Mueller spoke next, noting how appropriate the park be named for the fallen commander of the 34th Infantry Regiment.
"In the United States the Korean War is often called the forgotten war. It is appropriate that this place be named Martin Park for it honors the memory of those brave Soldiers who made the ultimate sacrifice during those early, desperate days of the Korean War. It is right and proper that we remember their sacrifices that those who fought here know they will never be forgotten," he said.
Ms. Yim, Kyeong-nam, Vice President of KFF Cheonan Chapter gave a memorial poetry reading next that emphasized the meaning of the ceremony. The title of the poem was 'Between Heaven and Earth' by 'Mr. Lee, Byeong-seok.'
'Cheonan Samgeori (triple way intersection) is a square where the big heaven, earth, and human meet and commune.
'In Martin Park, a blessed land where eagles and doves huddle open hearted and hand in hand, we pray in memory of noble souls.
'Dedicated to the commemoration of the great and honorable victims with the 34th Regiment, 24th Division who fell glorious flowers in Cheonan battles, during the Korean civil war for the welfare and democracy of the world for the freedom and peace of this nation.
'God bless the brave Soldiers forever and ever in the name of all the brothers in Korea and all the world over.
'Thy unselfish love and noble sacrifice shall shine brightly in the history of human race with eternal heavenly blessing!
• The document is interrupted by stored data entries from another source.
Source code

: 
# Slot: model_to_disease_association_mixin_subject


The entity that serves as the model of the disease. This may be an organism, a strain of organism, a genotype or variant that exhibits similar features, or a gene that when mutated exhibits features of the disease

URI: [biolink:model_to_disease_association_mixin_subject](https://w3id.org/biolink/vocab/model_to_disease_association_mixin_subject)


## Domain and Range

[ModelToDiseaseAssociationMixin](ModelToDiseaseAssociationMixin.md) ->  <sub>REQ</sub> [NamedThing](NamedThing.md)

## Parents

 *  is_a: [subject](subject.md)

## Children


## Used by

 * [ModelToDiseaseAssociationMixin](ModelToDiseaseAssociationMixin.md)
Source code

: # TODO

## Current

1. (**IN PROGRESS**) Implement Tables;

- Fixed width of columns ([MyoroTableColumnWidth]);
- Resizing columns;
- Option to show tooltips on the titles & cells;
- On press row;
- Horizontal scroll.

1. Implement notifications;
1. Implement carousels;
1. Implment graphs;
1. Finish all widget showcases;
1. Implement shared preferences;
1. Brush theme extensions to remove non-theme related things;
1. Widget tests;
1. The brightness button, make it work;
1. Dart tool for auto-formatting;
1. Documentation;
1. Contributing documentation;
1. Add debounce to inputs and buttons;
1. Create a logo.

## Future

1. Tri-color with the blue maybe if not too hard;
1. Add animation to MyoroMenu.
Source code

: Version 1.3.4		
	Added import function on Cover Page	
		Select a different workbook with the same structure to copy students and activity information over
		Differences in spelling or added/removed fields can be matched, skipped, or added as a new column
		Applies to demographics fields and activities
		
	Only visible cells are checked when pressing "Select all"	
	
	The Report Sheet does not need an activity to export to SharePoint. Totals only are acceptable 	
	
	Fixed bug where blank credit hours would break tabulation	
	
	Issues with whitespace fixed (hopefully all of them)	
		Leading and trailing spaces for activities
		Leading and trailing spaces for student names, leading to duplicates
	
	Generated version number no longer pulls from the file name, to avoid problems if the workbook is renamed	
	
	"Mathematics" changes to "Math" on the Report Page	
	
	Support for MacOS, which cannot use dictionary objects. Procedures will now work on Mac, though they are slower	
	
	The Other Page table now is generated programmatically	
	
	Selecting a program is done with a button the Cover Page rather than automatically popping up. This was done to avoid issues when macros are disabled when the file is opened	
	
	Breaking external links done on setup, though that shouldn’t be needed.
'Thy love humanity and sublimity shall be taken over forever glorious warriors, rest in comfort in heaven! Peace be with thee in the arm of God on the 67th anniversary.'
Next, Hwang, Du Hwan, student leader of Samgeori Elementary School next to Martin Park read a thank you letter for Mueller and the U.S. Soldiers who participated in the ceremony.
"I really appreciate you letting us live without a war," Hwang said. "I have noticed that here could be a grave of someone, even though I walk with friends pleasurably on the way to school and back. Thanks to the noble sacrifice of the Soldiers, we can live without any difficulty and Korea could develop and be one of the good countries."
John Eimes, an American college professor who works for Sungkyunkwan University in Suwon, attended the ceremony as a way to honor his father John Adam Eimes and Martin. The elder Eimes, an Infantryman, was wounded in the Korean War and later retired from active duty in 1969. Eimes's academic advisor, Professor Patricia Parker, is the granddaughter of Col. Robert Martin.
"I would like to honor my father and my advisor's granddad," Eimes said.
Following the event, the Humphreys Soldiers visited Independence Hall in Cheonan to learn about Korean history during Japanese rule on Korean peninsula from 1910-1945.